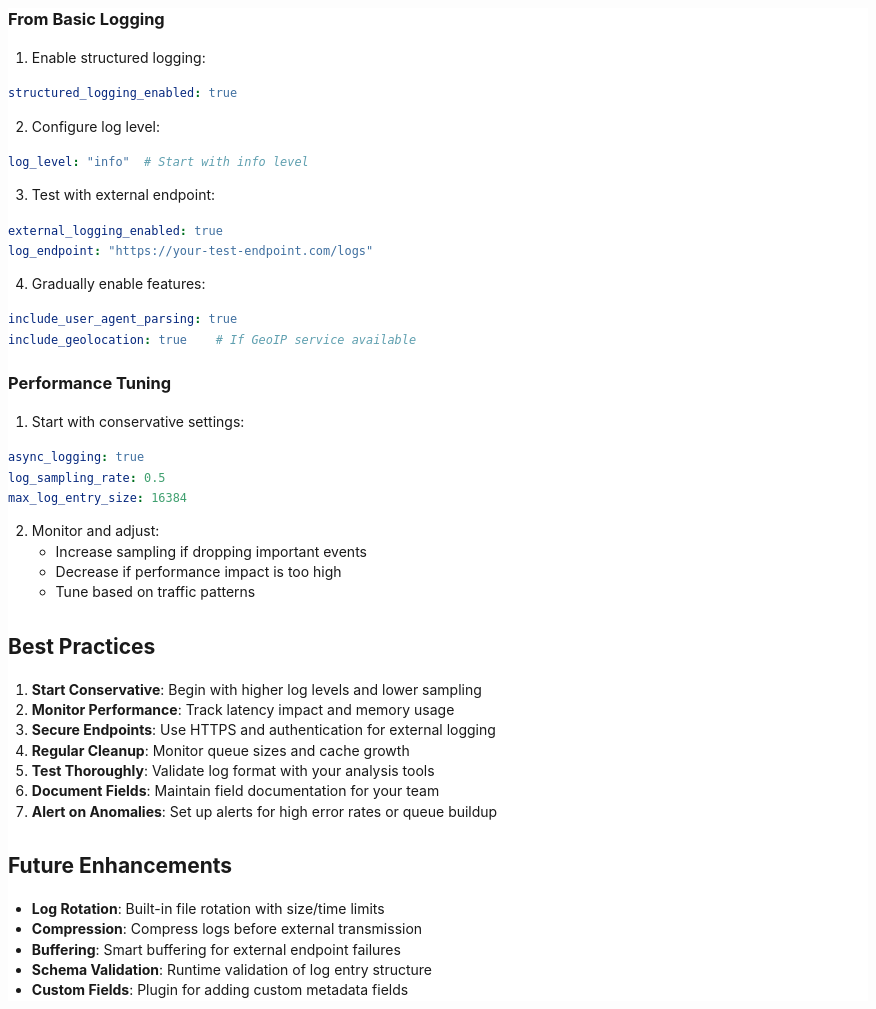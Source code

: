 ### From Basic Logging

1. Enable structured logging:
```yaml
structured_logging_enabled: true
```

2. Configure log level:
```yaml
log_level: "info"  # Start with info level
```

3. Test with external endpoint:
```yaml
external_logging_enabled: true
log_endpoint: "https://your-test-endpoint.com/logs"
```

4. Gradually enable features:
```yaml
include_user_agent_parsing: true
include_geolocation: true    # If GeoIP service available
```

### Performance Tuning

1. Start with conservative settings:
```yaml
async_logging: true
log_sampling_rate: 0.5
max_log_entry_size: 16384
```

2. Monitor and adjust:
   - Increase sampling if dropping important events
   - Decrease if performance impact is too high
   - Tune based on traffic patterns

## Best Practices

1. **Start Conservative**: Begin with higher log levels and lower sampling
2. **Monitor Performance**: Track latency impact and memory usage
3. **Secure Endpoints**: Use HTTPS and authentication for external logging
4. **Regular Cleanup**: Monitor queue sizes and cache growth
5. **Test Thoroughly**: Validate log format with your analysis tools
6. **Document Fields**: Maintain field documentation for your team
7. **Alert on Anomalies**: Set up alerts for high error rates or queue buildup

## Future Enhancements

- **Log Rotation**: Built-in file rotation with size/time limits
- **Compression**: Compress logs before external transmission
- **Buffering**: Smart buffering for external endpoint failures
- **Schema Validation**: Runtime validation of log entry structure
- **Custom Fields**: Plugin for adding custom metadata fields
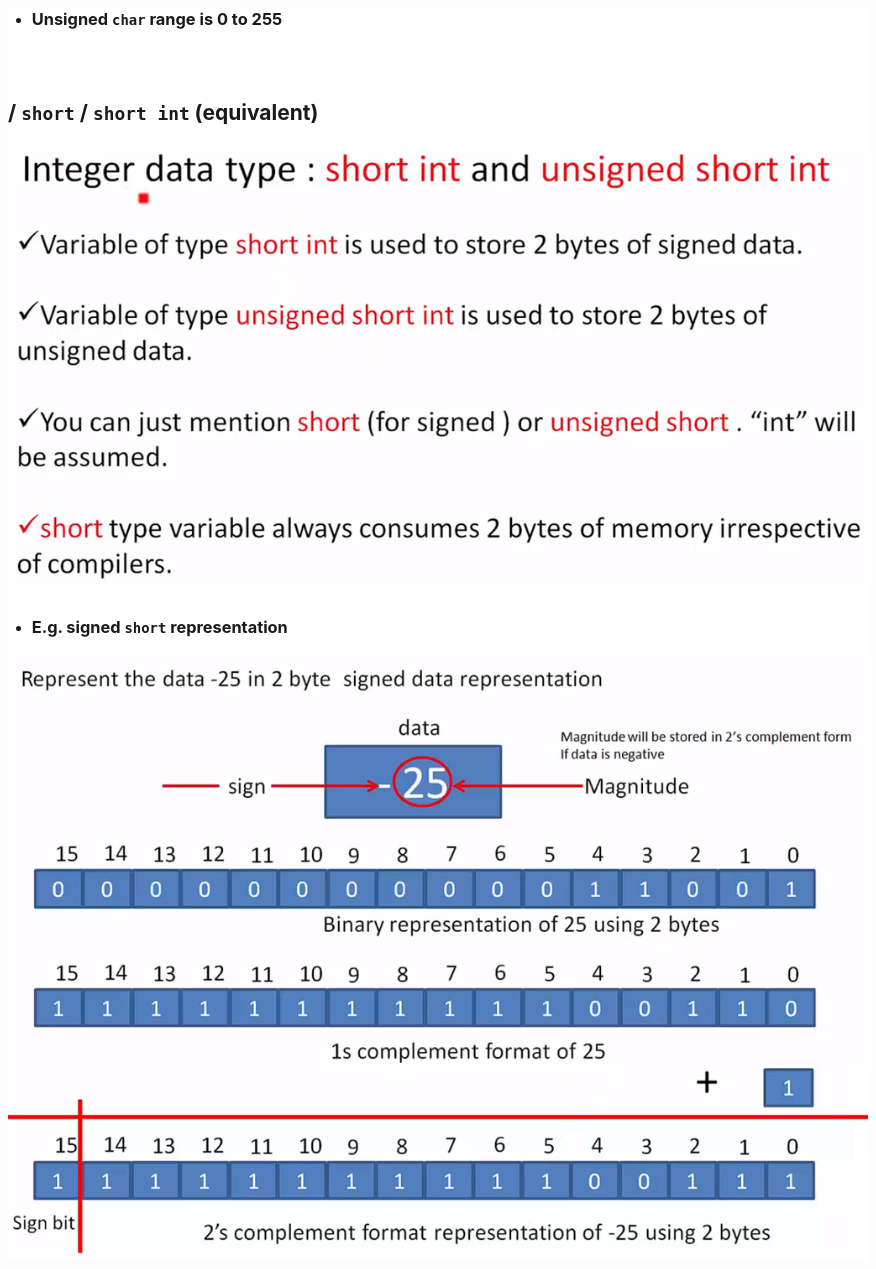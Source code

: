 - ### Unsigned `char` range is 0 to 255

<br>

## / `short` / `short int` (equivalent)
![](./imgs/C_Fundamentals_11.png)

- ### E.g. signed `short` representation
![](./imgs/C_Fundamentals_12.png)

Problem to solve: Out of the data above, set down the lines from the one with "7. **Alert on" to the one with "- **Schema Validation**: Runtime", both included, exactly as written and with no additions.

Answer box:
7. **Alert on Anomalies**: Set up alerts for high error rates or queue buildup

## Future Enhancements

- **Log Rotation**: Built-in file rotation with size/time limits
- **Compression**: Compress logs before external transmission
- **Buffering**: Smart buffering for external endpoint failures
- **Schema Validation**: Runtime validation of log entry structure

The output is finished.